Case ID: cal-app-2d_22/html/0046-01.html
Source: Caselaw Access Project
Author: {"author": "\n      KNIGHT, J.", "license": "Public Domain", "url": "https://static.case.law/"}
Date Created: 2024-08-24T03:29:51.129683

[Civ. No. 10116.
    First Appellate District, Division One.
    July 16, 1937.]
    MINNA MEYER, Respondent, v. CITY OF SAN RAFAEL (a Municipal Corporation), Appellant.
    Jordan L. Martinelli and Samuel W. Gardiner for Appellant.
    George K. Ford and Natalie J. Holly for Respondent.
   KNIGHT, J.

While walking along a concrete sidewalk on a public street in the City of San Rafael, plaintiff fell and fractured her wrist. Alleging that a broken panel in the sidewalk was the cause of her fall, she brought this action for damages against the city and the owners of the adjoining property. At the first trial the court directed a verdict in favor of the property owners; and the second, against the city alone, resulted in a verdict for plaintiff. From the judgment entered thereon the city appeals.

The accident happened on June 19, 1934, shortly before the noon hour, on the west side of D Street between First and Second Streets, and approximately twenty feet south of the southerly intersecting line of Second Street.
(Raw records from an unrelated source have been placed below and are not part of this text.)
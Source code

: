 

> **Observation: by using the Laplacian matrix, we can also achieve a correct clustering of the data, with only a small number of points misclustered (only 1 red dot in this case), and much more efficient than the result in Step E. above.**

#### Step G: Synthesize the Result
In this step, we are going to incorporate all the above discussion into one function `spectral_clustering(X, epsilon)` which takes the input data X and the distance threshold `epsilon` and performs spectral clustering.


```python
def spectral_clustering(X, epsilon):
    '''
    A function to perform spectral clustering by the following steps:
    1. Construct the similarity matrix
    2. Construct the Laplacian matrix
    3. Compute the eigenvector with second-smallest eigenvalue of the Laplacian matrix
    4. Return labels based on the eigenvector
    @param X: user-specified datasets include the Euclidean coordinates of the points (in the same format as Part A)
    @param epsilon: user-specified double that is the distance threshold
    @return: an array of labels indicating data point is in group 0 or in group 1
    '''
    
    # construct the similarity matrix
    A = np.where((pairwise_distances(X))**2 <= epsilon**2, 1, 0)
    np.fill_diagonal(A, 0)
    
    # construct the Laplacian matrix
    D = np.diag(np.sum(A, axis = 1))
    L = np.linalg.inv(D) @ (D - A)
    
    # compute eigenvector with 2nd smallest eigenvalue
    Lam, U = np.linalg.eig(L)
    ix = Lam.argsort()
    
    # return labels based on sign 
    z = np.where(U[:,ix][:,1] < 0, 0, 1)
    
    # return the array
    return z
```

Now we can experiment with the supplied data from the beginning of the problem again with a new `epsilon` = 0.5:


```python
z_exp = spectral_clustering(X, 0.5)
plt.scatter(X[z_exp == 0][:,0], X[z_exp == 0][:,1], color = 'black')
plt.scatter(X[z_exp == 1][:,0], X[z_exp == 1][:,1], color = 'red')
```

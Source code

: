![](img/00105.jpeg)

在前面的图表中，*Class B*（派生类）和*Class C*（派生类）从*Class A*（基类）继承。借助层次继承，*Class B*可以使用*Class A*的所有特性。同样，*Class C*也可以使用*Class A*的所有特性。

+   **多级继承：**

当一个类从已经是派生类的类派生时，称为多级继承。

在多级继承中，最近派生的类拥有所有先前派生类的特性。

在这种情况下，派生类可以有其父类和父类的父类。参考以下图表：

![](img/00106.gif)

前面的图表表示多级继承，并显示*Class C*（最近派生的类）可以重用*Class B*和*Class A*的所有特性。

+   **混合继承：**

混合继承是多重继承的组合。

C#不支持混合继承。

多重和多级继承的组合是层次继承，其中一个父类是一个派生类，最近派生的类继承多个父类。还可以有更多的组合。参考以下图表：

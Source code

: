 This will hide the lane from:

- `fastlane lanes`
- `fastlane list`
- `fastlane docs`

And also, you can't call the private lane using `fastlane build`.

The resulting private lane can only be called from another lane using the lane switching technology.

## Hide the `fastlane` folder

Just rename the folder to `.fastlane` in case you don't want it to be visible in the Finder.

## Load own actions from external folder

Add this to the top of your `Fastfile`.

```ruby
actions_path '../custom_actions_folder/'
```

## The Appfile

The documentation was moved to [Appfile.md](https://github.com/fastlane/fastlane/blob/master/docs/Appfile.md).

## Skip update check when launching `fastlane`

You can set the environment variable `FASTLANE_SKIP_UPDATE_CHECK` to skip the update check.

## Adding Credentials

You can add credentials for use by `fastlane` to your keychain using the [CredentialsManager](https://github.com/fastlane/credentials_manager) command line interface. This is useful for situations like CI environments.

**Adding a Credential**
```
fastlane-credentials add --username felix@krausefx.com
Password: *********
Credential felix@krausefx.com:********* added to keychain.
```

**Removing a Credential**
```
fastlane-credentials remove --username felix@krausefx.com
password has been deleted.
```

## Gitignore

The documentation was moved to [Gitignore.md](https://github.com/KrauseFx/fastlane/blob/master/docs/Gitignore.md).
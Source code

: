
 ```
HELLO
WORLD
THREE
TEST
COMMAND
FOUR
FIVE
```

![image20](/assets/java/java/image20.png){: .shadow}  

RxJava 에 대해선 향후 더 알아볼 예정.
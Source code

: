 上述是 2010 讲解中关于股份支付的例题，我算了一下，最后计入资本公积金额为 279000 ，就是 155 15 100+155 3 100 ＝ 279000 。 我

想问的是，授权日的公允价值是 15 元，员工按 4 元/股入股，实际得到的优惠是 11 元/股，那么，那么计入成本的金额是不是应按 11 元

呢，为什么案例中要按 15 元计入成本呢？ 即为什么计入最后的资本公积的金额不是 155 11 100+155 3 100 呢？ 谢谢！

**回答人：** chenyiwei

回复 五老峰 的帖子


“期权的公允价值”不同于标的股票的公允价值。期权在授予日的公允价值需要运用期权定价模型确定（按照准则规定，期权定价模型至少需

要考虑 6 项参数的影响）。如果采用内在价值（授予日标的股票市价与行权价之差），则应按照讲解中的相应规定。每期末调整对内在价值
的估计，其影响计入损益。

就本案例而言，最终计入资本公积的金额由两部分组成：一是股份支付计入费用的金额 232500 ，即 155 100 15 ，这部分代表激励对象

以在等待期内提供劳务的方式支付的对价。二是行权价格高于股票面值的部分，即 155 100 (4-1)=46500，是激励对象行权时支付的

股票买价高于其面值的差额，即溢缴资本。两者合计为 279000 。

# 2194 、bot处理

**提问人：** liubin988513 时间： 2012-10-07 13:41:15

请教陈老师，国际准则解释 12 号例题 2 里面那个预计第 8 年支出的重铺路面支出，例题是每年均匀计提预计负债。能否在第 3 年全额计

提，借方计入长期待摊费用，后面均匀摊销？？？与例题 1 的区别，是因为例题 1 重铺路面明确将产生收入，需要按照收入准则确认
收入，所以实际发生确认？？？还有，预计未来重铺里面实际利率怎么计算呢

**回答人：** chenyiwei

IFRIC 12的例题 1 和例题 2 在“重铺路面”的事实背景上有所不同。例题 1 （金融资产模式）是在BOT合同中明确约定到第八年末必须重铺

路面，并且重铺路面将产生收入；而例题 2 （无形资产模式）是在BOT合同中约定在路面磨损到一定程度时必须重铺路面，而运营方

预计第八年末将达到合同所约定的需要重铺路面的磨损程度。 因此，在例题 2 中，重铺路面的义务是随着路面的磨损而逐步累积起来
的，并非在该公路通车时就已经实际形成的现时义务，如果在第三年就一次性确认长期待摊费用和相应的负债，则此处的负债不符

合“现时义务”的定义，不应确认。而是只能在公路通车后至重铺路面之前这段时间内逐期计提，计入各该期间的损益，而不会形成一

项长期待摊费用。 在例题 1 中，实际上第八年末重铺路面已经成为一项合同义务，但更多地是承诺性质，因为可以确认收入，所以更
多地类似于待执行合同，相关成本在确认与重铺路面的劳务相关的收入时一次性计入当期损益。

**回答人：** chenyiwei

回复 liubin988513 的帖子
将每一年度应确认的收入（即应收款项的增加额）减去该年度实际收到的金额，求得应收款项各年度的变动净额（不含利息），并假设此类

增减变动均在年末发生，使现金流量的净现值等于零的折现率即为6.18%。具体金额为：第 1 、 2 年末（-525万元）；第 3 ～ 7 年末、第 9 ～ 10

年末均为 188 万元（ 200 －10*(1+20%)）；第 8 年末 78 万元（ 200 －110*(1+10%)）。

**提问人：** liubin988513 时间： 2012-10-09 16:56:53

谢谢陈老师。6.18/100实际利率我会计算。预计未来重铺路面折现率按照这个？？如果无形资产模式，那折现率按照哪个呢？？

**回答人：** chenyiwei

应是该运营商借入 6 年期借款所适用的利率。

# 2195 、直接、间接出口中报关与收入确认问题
The concrete walk was five feet wide, and the break extended across one of the panels. It was caused by an underlying root of a tree growing close to the outer edge of a five-foot parkway between the edge of the sidewalk and the street curb. The break in the panel started some five or six years before the accident, and at the time of the accident the edge of one side of the break tilted above the edge of the other side five-eighths of an inch at the inner line of the walk, and an inch and three-eighths at the outer line of the walk. At the time plaintiff fell she was not carrying anything; there were no obstructions of any kind on the sidewalk; and according to her testimony her eyesight, with the aid of the glasses she was wearing, “was one hundred percent perfect”; furthermore, she admitted having walked over the sidewalk many times during the six months she lived in that vicinity, and of knowing for some time of the existence of the broken concrete panel. The evidence also shows that although a number of pedestrians passed over the broken panel daily, no previous accidents were ever reported. One witness testified that some five or six years before the trial he stumbled over the crack, but did not fall. The circumstances under which he stumbled were not related, nor was the incident ever brought to the attention of the city employees.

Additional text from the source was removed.